一人は、赤髪のロングヘアで、なんとなく性格がきつそうな女性。
今も、呆れた顔をしている隣の茶髪な男に、口早でなにかを言っているようだ。
そして、その二人の後ろには。水色の髪に、他の二人よりはやや身長が低めな少女が立っている。
おおー! これは異世界で初の、第1侵入者なのでは!
興奮した僕は、彼女達の声を聞いてみようと、声も聞けるように設定してみる。
「きゃー! 見てみてこれ! これってあのダンジョンじゃない!?」
「うるさ!?」
しかし、赤髪の女性の声が予想以上に煩かったので、僕はつい声を出してしまった。
「――誰っ!」
うわー……。
僕は頭を抱える。このパネルは万能で、相手に声が届かないようにも出きる。だけど、僕は興奮していて、その設定を忘れていたのだ。つまり。
「ソル、警戒」
「あぁ、わかってる」
彼女達は、突如聞こえた謎の声に対して、真剣に辺りを警戒し始める。
そこで僕は考えた。もしこのまま黙っていたら、彼女達は謎の声に危険か違和感を感じて、帰ってしまうかもしれない。
それはすごーく、困る。
そう思い、僕は彼女達とコンタクトをとってみることにした。
「あーあー、聞こえていますか? 聞こえていたならぜひ返事をください」
「――っ!?」
「なんだぁ?」
「……(キョロキョロ)」
彼女達は、また聞こえた謎の声に、どう反応していいか分からないようで。互いに背中を預け合いながら、小声で相談をし始める。
……僕には、全部普通に聞こえちゃうんだけどね。
「おいおい、一体どうするんだよ」
「そんなの知らないわよ! 声しか聞こえない相手なんて!」
「……私の魔力感知にも反応はない。でも相手は返事をしてくれと言った。なら返事をして会話すべき」
おお、この少女めっちゃ頭良さそうだ、顔の表情は全く動いてないけど。
「「シルが長文を話せるだと(なんて)!?」」
「むぅ、失礼な」
あー。多分、普段は無口な子なんだろうなー。しかも頭がいいと来たか。……髪色を変えてメガネを掛ければ、まさに某宇宙人な彼女だ。

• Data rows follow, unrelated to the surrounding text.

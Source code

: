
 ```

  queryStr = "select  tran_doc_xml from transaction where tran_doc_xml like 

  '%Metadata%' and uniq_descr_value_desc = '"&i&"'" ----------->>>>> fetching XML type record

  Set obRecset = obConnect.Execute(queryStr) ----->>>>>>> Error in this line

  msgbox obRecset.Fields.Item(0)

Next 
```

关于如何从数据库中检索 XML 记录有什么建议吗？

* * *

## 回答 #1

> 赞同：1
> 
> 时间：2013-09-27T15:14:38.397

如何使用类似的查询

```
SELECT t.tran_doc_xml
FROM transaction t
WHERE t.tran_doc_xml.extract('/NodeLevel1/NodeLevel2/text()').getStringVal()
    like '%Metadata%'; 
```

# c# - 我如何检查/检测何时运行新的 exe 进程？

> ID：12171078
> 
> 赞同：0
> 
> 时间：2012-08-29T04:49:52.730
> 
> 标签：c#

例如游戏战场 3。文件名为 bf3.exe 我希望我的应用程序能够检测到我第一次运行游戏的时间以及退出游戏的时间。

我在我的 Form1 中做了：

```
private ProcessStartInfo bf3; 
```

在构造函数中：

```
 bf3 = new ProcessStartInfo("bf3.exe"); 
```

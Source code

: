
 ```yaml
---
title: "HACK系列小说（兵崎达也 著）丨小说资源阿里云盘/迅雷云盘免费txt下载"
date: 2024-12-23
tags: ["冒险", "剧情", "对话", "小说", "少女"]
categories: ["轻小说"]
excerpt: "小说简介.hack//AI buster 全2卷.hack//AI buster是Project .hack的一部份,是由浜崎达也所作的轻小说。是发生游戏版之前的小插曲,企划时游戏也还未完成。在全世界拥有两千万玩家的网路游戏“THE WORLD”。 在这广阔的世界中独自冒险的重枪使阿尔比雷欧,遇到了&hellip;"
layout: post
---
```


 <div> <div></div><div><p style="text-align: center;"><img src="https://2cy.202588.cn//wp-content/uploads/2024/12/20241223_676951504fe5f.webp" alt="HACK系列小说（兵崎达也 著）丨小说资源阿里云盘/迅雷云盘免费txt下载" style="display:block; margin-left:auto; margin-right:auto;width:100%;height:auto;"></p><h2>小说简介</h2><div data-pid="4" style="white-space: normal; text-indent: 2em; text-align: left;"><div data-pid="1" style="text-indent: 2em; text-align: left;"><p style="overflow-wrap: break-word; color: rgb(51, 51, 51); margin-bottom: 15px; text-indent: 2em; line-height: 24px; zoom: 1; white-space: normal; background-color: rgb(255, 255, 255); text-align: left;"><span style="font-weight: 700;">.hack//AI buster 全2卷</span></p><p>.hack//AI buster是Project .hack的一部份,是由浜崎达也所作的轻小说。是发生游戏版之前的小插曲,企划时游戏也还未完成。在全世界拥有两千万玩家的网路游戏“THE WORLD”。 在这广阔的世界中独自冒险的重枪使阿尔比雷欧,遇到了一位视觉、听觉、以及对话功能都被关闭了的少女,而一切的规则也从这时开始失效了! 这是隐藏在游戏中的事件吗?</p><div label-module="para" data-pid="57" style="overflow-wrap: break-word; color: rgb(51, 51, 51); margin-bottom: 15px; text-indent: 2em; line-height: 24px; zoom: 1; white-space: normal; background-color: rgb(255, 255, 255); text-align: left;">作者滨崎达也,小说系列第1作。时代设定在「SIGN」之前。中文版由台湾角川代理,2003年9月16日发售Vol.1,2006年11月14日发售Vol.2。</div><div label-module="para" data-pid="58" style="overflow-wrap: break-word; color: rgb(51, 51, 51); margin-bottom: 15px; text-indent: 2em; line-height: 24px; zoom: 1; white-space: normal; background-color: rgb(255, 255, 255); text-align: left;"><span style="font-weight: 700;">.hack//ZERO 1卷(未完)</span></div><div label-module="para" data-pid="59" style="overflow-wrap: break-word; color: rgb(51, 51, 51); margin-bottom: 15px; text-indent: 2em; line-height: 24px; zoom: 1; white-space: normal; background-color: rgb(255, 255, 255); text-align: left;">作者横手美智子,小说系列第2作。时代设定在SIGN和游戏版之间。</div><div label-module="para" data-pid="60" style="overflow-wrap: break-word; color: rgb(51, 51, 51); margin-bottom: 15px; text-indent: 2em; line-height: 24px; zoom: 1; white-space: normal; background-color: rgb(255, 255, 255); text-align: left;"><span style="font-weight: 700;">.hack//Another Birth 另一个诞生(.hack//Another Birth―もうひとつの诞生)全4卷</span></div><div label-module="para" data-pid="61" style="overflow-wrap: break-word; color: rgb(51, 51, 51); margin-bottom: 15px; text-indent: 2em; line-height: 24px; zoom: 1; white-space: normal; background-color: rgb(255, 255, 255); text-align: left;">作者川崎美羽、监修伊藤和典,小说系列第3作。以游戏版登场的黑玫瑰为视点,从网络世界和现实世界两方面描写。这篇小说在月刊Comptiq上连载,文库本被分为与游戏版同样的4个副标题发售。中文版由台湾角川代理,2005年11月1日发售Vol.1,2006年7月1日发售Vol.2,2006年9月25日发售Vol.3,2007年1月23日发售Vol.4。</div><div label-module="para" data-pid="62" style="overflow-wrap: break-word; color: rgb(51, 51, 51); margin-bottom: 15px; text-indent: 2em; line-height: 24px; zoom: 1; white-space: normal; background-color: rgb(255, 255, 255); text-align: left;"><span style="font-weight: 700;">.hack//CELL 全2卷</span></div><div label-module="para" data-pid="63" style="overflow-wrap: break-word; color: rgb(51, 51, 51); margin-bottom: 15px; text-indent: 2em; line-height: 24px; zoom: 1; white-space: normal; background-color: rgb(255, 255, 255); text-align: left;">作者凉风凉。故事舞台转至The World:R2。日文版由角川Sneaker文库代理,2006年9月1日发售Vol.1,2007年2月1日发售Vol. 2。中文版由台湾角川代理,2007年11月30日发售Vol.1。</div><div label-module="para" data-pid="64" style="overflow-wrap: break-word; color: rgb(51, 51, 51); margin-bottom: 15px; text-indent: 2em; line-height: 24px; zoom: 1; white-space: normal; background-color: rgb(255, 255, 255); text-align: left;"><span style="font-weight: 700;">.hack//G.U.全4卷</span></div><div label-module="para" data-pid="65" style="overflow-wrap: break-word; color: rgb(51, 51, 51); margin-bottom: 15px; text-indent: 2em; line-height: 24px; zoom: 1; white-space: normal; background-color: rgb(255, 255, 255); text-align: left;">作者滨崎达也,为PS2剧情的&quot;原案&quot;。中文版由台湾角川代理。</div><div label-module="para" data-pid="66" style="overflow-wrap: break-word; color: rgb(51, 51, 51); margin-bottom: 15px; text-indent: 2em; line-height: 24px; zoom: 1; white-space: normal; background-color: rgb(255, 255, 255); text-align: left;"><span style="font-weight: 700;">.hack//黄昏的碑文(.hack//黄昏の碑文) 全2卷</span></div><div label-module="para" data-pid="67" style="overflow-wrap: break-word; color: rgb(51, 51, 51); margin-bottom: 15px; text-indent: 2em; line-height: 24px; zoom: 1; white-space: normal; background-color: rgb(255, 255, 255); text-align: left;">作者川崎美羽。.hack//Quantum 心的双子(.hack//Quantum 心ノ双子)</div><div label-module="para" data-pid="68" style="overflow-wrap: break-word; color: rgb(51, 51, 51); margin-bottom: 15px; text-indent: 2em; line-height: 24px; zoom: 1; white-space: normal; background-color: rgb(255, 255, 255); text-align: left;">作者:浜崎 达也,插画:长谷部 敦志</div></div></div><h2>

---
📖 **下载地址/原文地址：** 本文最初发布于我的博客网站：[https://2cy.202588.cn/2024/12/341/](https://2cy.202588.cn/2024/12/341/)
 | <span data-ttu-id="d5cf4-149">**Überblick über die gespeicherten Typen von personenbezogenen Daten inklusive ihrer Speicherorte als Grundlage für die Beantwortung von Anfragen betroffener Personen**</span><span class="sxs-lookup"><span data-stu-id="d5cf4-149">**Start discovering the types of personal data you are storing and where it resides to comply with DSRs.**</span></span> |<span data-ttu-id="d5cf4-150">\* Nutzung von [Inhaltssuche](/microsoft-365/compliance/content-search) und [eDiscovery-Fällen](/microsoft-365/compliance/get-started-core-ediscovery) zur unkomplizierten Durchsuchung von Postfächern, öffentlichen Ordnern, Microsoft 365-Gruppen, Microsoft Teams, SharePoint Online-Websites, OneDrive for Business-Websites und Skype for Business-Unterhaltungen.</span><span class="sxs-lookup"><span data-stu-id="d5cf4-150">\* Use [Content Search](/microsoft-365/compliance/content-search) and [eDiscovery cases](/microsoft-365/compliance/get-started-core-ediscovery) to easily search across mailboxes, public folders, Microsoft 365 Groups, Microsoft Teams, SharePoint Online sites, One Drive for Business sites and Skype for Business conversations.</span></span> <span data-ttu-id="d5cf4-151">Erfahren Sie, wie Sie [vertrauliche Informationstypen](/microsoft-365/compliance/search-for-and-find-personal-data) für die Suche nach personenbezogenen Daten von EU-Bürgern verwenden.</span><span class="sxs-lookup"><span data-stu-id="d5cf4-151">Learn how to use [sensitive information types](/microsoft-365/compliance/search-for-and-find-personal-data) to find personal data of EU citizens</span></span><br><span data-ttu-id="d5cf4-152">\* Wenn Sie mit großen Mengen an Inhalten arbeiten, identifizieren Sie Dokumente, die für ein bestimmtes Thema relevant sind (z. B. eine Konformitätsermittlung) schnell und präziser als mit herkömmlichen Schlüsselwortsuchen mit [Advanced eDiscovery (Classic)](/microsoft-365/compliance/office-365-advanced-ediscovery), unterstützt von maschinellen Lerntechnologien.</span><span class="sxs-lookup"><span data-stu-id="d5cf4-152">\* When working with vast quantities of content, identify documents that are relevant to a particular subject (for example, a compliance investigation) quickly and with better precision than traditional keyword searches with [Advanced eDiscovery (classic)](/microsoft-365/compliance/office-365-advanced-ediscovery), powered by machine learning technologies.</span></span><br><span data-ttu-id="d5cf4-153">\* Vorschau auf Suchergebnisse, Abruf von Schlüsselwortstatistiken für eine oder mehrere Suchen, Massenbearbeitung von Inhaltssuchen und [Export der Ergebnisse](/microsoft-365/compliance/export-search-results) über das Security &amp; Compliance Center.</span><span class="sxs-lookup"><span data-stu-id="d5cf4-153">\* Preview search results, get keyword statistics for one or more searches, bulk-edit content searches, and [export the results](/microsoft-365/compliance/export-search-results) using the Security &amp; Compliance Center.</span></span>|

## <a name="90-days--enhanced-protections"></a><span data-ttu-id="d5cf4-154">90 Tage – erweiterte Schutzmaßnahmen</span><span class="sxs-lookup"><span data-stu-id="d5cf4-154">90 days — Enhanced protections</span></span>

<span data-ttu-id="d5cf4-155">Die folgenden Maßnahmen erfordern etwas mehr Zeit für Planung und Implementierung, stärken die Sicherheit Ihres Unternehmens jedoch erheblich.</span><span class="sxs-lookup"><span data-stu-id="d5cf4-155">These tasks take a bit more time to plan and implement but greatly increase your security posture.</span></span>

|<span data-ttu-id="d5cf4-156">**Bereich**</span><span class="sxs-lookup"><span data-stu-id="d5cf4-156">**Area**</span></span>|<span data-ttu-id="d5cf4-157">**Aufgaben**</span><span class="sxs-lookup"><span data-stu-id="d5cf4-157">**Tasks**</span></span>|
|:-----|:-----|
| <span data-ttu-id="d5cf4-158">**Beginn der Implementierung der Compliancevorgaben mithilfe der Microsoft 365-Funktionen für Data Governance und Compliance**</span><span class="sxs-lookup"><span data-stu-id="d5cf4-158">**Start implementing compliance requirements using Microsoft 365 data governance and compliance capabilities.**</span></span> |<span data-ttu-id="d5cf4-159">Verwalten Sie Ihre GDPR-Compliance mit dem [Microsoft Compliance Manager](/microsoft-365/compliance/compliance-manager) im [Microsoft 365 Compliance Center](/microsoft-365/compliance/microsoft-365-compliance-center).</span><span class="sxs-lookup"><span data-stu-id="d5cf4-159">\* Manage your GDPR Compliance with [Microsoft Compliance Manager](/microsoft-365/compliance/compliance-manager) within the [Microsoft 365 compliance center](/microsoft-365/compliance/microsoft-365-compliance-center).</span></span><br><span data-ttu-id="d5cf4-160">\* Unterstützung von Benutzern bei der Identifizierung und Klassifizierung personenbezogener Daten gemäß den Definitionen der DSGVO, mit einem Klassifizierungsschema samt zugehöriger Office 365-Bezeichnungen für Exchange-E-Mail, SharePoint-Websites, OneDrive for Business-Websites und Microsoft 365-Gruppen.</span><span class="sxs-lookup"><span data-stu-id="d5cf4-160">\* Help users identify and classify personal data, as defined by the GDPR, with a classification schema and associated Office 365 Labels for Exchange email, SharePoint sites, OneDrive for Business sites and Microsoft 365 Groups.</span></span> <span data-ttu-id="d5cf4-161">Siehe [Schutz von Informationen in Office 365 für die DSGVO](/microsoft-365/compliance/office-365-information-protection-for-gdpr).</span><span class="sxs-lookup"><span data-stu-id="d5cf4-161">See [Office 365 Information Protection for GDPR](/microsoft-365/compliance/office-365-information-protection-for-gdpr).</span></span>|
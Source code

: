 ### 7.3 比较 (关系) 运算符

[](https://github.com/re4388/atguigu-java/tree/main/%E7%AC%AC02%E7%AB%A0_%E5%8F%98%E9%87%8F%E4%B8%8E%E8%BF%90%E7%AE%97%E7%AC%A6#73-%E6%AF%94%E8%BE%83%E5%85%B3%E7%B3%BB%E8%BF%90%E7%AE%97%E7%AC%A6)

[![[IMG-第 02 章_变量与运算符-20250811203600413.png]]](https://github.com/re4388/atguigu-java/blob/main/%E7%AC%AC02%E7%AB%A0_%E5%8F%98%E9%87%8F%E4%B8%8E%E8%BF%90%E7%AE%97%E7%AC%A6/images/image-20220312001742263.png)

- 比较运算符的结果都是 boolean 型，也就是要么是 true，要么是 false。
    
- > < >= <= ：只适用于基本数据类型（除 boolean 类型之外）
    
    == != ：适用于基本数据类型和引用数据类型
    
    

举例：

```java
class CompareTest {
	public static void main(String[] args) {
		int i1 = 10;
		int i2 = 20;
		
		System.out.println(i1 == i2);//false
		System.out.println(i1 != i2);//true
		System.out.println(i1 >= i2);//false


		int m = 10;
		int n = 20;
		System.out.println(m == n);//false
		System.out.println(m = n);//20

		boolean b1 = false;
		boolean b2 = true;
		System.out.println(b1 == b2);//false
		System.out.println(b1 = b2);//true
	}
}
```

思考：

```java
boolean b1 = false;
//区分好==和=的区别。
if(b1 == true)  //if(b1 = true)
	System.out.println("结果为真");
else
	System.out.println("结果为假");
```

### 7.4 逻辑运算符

「んー、わかった。俺が返事を返すから、二人は周囲の警戒を頼む」
「分かったわ」
「……(コクリ)」
よし、僕も心の準備は出来てる。お願いです、いい人達でありますように……。
「俺は、トゥーリスの町を拠点に活動している。Cランク冒険者パーティー『竜の牙』のリーダー、ソルだ! あんたは一体誰なんだ!」
「……ぷっ」
「あれ? 可笑しいな? 聞こえなかったのか? ならもう一回だ。俺は――」
「プハハハハ、竜の牙? なにそれ? 流石にカッコつけすぎでしょ! 竜の牙って、ハハハハハハハ。ハァハァ、ヤバいお腹痛い!」
うわー、うわー。あんな名前絶対に黒歴史間違いなし! でもファンタジー世界だからOKなのかな! それでも僕は笑っちゃうけどね?
「えっ……」
「あっちゃー、しまったわ。まーたソルの悪い癖が出たわね……」
「ん、やっぱりソルは馬鹿」
「えぇー!?」
ふふ、面白い人たち。これなら大丈夫そうかも。
「ハァハァ、あーお腹痛かった、っと。初めまして。僕の名前は想真っていいます」
「へー、私はアリアよ、よろしくね!」
「私、シルヴィ」
「くそぅ、もう一度言うがソルだ」
彼女達は警戒を自然と解いていた。理由も特に無く、強いて言うなら自分達の勘に従ったのだろう。
「僕は、今日開設させたダンジョンのダンジョンマスターです。あなたたち3人が、僕の最初のお客さんです」
「へ? ダンジョンマスター? なんだそれ?」
「ダンジョンなら聞いたことあるけれど……」
「……知らない」
彼女達は知らないと言うが、知らないのも無理はない。なぜなら、ダンジョンマスターは想真だけなのだから。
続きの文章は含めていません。